La cosa è andata in questo modo: sono stato chiamato per impostare una scuola inconsueta, una scuola che provasse a leggere il presente e rilanciare idee per il futuro, pensata da MET e dedicata agli studenti delle scuole di Prato. E alla fine del percorso – di questo primo pezzo del percorso fatto di incontri e discussioni – mi sono reso conto che ad imparare sono stato io. Perché al di là delle nozioni, dei libri e degli articoli che puoi consigliare e condividere, per fiutare l’aria che tira contano emozione e curiosità, quelle che hanno animato le ragazze e i ragazzi della “School of Met”.

Siamo partiti dalle loro parole, dalle loro questioni, per scegliere con chi dialogare e su cosa. L’unico consiglio venuto da me, ai nastri di partenza, è stato di leggere “Realismo capitalista” di Mark Fisher, pensatore irregolare con radici nella critica musicale e cinematografica, diventato progressivamente centrale nel dibattito pubblico che cerca di decrittare la stretta connessione tra disagio individuale e derive del tardo capitalismo. Che è poi, ancora una volta, un tema caro ai ragazzi. E, prima che un tema, una condizione. Una condizione che la sensibilità dei ragazzi sa, prima ancora che mettere a fuoco, decifrare istintivamente nella sua portata epocale. Come uno strumento naturale, come delle vibrisse che si sintonizzano meglio di strumenti più razionali su quelle che sono le dinamiche del presente, curiosità e disagio sono stati le nostre guide. A partire, appunto, dalle loro – perché non c’è condizione più “scomoda”, e dunque rivelatrice, di quella di chi si affaccia all’età adulta e si trova di fronte, contemporaneamente, a percorsi già tracciati (da altri) che si rivelano privi di significato e a un’incapacità, oramai endemica, di immaginare il futuro – caratteristica sempre più tipica delle nostre società tardo capitaliste, dove anche il meccanismo democratico si inceppa sempre di più nelle pastoie di un dibattito pubblico privo di bussola. E allora, da dove cominciare?

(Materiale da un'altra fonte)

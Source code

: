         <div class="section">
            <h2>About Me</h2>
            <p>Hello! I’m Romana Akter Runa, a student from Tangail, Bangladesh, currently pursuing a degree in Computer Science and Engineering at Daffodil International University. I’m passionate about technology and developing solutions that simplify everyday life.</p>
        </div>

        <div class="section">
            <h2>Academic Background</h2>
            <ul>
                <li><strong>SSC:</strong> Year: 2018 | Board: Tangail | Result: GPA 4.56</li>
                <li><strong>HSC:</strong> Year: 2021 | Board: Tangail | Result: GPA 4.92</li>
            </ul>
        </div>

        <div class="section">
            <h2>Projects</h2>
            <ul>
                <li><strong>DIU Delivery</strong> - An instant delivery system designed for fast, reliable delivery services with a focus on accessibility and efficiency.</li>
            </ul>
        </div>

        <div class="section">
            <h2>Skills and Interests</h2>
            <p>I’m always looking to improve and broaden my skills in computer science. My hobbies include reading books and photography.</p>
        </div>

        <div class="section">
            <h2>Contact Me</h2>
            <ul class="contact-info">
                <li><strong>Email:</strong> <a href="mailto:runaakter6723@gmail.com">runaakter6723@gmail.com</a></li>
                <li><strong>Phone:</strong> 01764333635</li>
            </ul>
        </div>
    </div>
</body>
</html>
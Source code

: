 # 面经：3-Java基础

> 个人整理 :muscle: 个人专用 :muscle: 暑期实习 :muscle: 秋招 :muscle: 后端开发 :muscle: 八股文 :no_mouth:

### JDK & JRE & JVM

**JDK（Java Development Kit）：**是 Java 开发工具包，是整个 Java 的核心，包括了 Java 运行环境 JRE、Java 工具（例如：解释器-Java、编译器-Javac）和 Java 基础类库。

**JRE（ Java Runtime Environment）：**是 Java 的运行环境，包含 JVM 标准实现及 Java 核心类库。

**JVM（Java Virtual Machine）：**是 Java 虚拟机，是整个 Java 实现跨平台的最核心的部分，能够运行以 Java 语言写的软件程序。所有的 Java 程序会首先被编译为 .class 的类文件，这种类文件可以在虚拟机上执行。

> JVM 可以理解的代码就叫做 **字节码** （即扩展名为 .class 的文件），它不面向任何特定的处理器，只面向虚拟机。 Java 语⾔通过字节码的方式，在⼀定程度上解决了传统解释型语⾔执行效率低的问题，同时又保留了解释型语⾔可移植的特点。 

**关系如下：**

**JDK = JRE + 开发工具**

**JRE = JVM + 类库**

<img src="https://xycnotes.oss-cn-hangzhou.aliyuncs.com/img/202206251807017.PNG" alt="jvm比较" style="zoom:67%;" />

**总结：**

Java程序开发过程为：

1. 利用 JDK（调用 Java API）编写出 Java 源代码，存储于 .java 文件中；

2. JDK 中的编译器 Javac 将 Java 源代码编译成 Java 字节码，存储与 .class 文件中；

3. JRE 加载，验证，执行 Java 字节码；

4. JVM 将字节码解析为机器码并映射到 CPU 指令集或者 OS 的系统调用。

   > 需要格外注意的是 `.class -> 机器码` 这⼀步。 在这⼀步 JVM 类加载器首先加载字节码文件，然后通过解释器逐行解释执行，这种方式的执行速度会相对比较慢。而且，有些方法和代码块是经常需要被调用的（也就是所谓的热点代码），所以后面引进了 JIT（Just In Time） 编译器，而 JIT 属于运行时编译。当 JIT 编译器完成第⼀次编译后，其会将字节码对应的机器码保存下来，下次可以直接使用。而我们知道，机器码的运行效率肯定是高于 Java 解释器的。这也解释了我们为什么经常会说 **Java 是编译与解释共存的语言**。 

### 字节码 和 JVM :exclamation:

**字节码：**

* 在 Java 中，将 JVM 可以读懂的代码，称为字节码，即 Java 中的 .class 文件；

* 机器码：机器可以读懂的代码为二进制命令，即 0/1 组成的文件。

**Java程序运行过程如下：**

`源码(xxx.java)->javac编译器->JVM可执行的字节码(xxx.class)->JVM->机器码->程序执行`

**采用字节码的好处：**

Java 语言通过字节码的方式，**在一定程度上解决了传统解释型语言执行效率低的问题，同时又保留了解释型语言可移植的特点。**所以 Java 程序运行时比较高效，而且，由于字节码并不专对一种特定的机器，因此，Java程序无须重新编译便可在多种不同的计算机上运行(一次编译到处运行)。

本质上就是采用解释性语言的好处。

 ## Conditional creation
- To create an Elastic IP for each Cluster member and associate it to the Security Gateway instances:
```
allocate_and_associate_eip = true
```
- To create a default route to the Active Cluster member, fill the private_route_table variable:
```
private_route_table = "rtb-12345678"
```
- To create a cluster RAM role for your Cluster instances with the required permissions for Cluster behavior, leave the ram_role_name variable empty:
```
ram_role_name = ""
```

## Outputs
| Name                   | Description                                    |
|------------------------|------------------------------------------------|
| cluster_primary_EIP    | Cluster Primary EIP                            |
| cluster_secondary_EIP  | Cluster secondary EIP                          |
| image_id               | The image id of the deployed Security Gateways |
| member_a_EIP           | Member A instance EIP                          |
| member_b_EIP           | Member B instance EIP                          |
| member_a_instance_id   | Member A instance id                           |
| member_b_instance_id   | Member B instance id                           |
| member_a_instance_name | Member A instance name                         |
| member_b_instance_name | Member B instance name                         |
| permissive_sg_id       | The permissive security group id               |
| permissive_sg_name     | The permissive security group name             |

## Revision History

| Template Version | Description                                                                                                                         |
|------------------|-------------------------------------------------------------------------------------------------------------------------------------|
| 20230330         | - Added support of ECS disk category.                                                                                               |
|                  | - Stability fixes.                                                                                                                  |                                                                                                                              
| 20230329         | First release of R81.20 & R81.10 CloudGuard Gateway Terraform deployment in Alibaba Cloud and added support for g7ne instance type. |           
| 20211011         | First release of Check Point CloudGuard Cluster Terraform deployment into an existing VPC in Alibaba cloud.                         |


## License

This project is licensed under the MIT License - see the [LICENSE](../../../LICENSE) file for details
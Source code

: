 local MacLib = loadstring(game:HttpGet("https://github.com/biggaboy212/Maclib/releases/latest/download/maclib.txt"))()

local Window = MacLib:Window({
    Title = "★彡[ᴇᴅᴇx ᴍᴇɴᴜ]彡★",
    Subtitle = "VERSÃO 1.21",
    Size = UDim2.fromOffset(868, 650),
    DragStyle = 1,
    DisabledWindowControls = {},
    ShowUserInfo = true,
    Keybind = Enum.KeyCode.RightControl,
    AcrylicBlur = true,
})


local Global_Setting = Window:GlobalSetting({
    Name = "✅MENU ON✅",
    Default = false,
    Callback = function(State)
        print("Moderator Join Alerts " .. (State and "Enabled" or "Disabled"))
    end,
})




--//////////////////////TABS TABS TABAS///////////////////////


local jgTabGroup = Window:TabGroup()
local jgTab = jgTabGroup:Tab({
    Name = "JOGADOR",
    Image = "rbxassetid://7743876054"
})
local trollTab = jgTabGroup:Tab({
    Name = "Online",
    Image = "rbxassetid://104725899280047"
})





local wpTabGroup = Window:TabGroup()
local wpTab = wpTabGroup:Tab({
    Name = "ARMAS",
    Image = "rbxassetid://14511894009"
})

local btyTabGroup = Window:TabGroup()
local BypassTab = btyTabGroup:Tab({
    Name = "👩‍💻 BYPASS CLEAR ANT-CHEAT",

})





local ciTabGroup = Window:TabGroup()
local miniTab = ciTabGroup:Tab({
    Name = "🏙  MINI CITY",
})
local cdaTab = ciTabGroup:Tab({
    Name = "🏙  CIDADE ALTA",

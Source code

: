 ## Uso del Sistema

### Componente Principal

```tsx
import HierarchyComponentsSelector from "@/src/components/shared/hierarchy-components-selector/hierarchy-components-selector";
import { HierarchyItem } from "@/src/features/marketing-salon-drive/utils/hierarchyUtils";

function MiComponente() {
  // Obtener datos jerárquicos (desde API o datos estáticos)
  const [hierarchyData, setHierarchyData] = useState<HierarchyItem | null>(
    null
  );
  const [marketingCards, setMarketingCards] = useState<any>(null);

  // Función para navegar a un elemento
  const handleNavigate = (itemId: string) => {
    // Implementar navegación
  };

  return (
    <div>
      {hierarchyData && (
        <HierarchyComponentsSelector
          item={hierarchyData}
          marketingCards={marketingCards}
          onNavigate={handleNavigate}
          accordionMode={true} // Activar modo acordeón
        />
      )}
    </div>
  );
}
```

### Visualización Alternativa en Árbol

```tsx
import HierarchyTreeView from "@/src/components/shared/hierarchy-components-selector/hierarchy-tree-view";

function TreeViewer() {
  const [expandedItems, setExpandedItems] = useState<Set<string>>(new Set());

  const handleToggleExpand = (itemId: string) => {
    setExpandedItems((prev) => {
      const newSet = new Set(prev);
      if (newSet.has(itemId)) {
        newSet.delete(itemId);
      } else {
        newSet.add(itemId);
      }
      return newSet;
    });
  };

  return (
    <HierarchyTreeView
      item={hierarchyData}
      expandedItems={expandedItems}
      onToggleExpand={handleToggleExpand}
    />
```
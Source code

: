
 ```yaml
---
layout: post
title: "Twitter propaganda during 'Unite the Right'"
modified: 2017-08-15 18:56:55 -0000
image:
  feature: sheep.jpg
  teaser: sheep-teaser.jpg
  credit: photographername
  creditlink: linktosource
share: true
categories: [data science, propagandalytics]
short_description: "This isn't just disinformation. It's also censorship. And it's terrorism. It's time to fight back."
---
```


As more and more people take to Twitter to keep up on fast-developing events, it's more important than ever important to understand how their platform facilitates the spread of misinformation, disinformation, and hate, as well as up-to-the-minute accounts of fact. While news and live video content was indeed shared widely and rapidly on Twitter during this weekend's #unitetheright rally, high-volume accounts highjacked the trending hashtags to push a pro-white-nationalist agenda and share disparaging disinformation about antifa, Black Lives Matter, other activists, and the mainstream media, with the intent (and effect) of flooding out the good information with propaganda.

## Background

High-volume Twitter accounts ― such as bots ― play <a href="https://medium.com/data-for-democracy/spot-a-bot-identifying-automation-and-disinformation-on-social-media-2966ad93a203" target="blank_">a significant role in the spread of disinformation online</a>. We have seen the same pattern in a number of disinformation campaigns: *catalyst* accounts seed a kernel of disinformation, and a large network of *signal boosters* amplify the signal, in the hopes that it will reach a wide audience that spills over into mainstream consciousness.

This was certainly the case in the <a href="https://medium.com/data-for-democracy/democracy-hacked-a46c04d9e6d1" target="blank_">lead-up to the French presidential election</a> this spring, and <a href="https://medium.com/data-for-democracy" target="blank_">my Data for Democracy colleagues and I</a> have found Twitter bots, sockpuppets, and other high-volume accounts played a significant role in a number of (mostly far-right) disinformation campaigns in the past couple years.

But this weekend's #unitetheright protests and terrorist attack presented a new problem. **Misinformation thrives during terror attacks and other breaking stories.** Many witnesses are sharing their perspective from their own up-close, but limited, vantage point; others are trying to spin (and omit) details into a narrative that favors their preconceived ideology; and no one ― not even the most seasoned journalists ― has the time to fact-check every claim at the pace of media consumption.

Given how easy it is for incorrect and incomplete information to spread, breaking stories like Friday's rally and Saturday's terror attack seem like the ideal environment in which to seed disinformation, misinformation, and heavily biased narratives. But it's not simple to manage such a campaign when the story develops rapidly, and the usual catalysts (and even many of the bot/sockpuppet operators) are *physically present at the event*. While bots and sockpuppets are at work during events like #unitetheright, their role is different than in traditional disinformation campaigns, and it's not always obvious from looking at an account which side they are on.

Ad esempio dalle parole d’ordine messe in campo da alcuni movimenti – animati principalmente da giovani, come Black Lives Matter o Fridays For Future – che hanno saputo lavorare sull’immaginario e sui diritti. Ma anche sguardo sulle marginalità, sulla composizione della città, le stratificazioni sociali e sull’immaginario: abbiamo così lavorato sull’antropocene e sulla speculazione, sulle città airbnb e sul carcere, mantenendo un filo che connette temi tanto distanti tra loro, il filo che cerca di rispondere a una precisa domanda: che ruolo hanno le nuove generazioni in tutto questo, come fare a indirizzare i processi che caratterizzano il presente anziché venirne travolti? E, soprattutto, come fare a sentirsi meno soli, a tornare a immaginare di essere comunità?

Avevamo pensato di fare questo percorso in presenza, ma il secondo lockdown dovuto al Covid-19 ci ha fatti ripiombare nella dimensione virtuale. Anche questa condizione, non voluta, è stata spunto di riflessione – anche perché i ragazzi vi erano già obbligatoriamente immersi a causa della didattica a distanza. La scuola, allora, con le contraddizioni e le difficoltà che si è ritrovata ad affrontare, è diventata in modo naturale un tema ulteriore da affrontare. Ed è un bene che sia così, perché proprio la scuola è lo spazio (non solo l'istituzione, non solo i programmi) dove si formano i cittadini di domani: quando quello spazio si comprime, per forza di cosa, è giusto far partire le proprie riflessioni proprio da lì.

Con questo primo percorso studentesse e studenti si sono ritrovati ad affrontare materie che solitamente non affrontano al liceo: dall’antropologia alla scienza green, passando per la sociologia e la politica. Anche in questo caso, in questa fuga in avanti, verso il presente, il merito – la curiosità, l’innesco – è interamente loro. Ora, nelle fasi successive, sarà il momento di restituire alla città inquietudini e interrogativi, per trasformarli in strumenti in grado di creare comunità e un’idea di futuro. Sarà interessante starli a sentire. Perché è questo l’appello verso il quale le generazioni adulte sono spesso sorde: quello dell’ascolto.